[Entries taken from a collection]
- - - - - - -

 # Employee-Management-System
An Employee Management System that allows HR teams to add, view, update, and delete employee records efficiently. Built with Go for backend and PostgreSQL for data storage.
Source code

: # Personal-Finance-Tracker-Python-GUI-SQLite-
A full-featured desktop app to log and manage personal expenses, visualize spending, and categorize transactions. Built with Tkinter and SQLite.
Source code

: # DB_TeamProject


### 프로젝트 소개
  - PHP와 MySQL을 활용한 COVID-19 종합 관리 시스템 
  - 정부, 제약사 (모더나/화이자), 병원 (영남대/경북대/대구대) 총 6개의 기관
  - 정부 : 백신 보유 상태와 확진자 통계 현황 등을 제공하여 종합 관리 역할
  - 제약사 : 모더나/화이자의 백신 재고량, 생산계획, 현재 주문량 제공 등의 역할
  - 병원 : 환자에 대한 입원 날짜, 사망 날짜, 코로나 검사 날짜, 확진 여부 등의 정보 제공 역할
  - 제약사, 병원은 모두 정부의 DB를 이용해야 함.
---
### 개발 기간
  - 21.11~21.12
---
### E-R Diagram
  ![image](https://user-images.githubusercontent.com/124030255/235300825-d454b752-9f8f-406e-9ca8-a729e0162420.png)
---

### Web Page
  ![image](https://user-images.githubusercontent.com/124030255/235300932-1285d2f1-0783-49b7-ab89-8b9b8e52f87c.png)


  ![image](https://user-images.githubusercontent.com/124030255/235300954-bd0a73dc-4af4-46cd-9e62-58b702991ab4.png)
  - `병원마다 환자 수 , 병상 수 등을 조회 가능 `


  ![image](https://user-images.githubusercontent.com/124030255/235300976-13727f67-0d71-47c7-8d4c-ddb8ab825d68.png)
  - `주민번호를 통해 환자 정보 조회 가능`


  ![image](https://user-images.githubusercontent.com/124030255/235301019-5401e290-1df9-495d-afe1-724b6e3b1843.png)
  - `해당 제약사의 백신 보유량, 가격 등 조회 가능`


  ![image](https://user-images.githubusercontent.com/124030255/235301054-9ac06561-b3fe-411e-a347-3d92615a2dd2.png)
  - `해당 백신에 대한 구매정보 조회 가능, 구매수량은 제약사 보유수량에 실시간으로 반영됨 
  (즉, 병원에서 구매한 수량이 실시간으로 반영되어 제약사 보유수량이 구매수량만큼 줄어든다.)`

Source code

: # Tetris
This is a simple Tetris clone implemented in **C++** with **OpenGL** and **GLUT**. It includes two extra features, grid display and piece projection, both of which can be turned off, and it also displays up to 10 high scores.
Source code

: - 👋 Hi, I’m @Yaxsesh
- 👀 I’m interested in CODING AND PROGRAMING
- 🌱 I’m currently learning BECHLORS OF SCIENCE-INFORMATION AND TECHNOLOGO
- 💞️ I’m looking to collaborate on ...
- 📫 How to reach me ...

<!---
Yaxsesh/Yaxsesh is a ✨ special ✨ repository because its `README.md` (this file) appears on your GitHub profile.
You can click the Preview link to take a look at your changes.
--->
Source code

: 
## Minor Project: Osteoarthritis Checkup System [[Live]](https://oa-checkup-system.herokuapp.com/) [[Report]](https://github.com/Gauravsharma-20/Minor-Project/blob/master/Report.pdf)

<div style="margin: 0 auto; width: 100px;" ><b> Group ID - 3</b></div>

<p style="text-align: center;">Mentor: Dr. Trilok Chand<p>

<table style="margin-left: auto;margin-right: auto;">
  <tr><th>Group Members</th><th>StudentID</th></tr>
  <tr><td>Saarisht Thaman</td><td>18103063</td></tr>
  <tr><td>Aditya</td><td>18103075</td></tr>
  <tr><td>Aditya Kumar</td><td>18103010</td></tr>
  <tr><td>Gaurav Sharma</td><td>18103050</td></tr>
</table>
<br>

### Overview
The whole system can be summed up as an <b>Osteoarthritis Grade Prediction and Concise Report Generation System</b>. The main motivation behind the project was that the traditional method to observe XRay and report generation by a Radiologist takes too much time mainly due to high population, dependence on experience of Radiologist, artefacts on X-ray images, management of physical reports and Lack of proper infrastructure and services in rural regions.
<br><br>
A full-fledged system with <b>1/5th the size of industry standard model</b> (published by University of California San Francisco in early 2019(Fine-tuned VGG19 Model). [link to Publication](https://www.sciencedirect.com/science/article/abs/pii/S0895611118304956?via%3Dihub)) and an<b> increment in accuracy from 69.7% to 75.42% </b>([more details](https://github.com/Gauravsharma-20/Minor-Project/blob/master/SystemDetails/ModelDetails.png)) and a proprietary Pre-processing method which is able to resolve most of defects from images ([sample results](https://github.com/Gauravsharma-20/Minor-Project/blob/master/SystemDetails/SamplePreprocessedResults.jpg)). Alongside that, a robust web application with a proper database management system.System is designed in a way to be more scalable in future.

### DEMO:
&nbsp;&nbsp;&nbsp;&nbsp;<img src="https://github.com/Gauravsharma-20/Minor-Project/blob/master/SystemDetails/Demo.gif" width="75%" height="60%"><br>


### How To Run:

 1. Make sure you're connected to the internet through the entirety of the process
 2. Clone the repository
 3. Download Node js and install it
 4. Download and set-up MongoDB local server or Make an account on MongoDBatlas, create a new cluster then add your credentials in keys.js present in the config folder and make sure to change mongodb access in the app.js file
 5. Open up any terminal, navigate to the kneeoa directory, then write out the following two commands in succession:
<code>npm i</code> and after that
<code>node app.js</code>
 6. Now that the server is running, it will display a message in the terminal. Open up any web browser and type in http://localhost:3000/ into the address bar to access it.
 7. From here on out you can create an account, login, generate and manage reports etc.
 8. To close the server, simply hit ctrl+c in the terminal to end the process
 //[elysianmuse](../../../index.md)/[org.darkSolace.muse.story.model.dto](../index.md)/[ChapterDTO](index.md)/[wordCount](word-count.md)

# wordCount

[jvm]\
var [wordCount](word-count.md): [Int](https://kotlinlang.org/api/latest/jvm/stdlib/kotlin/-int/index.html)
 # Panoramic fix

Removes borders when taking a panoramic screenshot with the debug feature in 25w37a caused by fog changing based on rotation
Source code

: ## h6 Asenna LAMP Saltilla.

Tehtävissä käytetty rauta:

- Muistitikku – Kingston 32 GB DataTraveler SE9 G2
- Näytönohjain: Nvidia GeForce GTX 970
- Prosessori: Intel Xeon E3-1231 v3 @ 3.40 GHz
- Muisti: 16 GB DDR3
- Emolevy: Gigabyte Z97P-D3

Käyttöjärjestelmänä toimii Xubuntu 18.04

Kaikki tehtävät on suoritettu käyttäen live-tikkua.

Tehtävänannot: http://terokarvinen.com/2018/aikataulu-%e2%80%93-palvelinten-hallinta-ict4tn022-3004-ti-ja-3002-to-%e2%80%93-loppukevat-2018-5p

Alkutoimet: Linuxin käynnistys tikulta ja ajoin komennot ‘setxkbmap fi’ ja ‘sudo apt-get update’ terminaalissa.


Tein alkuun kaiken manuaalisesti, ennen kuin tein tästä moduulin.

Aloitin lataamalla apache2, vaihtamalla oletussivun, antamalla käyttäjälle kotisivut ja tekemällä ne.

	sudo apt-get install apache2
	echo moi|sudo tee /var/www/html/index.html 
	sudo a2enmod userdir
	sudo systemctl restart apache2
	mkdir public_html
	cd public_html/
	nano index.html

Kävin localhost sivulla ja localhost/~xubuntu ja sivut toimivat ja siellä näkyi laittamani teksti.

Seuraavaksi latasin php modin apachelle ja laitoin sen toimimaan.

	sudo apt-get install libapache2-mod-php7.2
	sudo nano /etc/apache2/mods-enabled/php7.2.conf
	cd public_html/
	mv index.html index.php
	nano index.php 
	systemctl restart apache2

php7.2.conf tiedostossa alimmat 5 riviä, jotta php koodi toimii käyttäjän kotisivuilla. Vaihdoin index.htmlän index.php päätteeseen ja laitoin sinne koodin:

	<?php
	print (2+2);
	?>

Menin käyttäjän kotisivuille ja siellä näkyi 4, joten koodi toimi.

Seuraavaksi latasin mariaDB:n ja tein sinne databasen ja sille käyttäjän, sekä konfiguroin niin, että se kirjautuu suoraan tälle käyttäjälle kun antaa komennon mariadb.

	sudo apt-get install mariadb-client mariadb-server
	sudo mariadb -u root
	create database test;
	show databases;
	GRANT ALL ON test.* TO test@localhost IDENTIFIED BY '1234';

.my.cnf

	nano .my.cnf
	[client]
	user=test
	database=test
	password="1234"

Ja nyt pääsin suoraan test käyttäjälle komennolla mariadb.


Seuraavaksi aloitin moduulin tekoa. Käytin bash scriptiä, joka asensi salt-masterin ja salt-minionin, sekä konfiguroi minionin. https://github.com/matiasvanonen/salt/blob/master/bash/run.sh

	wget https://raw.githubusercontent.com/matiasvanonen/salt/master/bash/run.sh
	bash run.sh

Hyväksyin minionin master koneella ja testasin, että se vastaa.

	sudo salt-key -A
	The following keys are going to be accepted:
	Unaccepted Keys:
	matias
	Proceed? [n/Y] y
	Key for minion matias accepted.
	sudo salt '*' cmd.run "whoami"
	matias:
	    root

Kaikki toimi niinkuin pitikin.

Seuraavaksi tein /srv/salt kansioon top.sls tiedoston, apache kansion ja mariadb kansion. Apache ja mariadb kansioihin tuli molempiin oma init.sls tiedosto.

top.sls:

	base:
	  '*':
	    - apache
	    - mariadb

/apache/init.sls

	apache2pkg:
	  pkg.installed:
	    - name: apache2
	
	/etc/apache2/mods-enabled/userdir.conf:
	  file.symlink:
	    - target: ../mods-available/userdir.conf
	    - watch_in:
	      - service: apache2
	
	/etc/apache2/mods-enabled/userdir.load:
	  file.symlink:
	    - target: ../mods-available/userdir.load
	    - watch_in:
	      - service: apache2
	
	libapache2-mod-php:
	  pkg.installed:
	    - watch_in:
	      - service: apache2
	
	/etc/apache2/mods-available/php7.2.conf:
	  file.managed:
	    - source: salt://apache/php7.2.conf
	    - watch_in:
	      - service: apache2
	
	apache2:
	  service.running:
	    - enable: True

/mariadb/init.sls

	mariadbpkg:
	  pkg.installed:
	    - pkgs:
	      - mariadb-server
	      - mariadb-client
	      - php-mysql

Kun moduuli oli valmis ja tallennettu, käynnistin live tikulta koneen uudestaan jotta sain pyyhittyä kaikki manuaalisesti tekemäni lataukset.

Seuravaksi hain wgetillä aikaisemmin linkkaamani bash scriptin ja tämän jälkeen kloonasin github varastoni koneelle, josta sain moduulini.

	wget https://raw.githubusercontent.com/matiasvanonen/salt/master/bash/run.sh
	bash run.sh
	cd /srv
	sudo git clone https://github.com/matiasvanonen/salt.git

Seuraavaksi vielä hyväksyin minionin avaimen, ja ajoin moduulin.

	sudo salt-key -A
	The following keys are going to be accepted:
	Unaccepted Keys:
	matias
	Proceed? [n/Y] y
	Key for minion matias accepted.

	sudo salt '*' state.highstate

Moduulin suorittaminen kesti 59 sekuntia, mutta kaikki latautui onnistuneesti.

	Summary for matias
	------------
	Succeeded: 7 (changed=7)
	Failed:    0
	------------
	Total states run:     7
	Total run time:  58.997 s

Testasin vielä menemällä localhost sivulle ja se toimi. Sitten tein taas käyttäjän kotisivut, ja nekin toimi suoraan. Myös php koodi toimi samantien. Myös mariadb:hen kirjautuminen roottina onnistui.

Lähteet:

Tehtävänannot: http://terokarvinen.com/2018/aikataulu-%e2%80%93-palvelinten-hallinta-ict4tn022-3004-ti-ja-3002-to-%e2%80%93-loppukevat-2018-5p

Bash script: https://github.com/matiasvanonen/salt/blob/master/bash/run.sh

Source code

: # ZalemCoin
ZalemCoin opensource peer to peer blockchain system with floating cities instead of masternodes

- - - - - - -

Exercise aim:
Show the lines of the data that hold the word "sain".

Written answer:
Kun moduuli oli valmis ja tallennettu, käynnistin live tikulta koneen uudestaan jotta sain pyyhittyä kaikki manuaalisesti tekemäni lataukset.
Seuravaksi hain wgetillä aikaisemmin linkkaamani bash scriptin ja tämän jälkeen kloonasin github varastoni koneelle, josta sain moduulini.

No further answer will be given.